**RECORD SET**
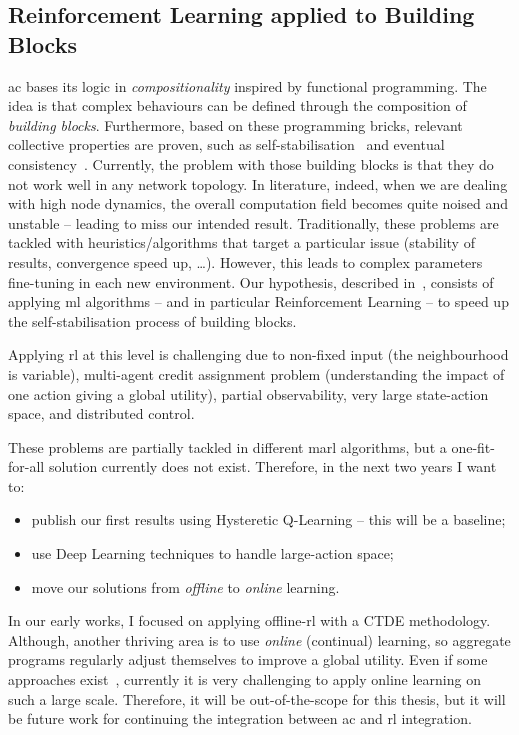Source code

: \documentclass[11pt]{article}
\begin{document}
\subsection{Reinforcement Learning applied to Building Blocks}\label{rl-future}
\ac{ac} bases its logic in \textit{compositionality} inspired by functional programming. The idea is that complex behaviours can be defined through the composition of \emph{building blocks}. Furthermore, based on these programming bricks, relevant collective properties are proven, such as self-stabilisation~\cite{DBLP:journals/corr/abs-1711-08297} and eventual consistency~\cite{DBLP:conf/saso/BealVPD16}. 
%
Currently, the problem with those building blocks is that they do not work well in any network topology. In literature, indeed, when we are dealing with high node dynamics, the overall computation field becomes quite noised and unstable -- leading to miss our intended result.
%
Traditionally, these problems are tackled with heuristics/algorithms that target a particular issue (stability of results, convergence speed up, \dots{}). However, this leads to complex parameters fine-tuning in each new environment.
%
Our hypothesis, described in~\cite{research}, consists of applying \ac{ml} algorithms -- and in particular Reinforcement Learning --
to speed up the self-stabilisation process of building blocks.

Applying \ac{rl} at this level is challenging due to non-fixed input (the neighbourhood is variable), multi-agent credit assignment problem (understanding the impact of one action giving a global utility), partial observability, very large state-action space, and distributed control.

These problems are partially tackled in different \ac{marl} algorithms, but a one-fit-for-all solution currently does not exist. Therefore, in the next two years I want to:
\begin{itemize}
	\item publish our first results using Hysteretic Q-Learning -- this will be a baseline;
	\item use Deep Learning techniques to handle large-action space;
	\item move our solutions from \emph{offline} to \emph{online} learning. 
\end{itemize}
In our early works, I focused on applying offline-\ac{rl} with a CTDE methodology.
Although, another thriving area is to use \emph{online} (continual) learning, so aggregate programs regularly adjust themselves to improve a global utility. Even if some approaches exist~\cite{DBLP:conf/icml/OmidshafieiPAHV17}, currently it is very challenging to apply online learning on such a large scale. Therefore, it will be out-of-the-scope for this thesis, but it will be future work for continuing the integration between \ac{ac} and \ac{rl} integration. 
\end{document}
==
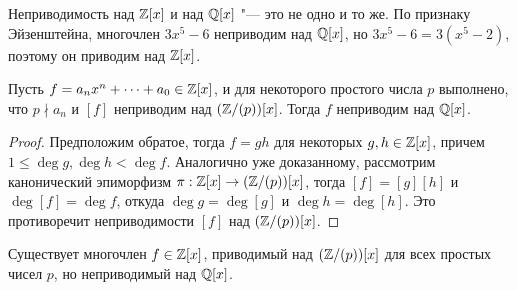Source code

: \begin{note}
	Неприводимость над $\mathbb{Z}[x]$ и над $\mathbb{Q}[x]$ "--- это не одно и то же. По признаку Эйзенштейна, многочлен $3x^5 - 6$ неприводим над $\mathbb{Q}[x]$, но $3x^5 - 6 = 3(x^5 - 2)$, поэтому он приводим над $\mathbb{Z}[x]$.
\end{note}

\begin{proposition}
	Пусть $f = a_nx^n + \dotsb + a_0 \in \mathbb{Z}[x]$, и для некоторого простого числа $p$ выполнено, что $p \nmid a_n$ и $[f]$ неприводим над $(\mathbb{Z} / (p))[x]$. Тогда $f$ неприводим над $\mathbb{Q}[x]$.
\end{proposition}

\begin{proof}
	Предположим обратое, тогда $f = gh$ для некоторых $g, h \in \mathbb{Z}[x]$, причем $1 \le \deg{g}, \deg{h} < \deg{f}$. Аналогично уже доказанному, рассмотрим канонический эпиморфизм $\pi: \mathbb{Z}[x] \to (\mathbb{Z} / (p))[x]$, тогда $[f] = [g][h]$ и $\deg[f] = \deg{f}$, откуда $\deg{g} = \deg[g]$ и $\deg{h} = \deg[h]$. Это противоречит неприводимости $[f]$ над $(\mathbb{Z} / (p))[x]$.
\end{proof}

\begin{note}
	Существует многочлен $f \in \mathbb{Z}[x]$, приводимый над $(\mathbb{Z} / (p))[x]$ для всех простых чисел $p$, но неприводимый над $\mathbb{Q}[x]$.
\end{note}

**DIRECTIONS**
How many of the lines above include the word "action"? Respond with the number alone.

**EXERCISE RESULT**
2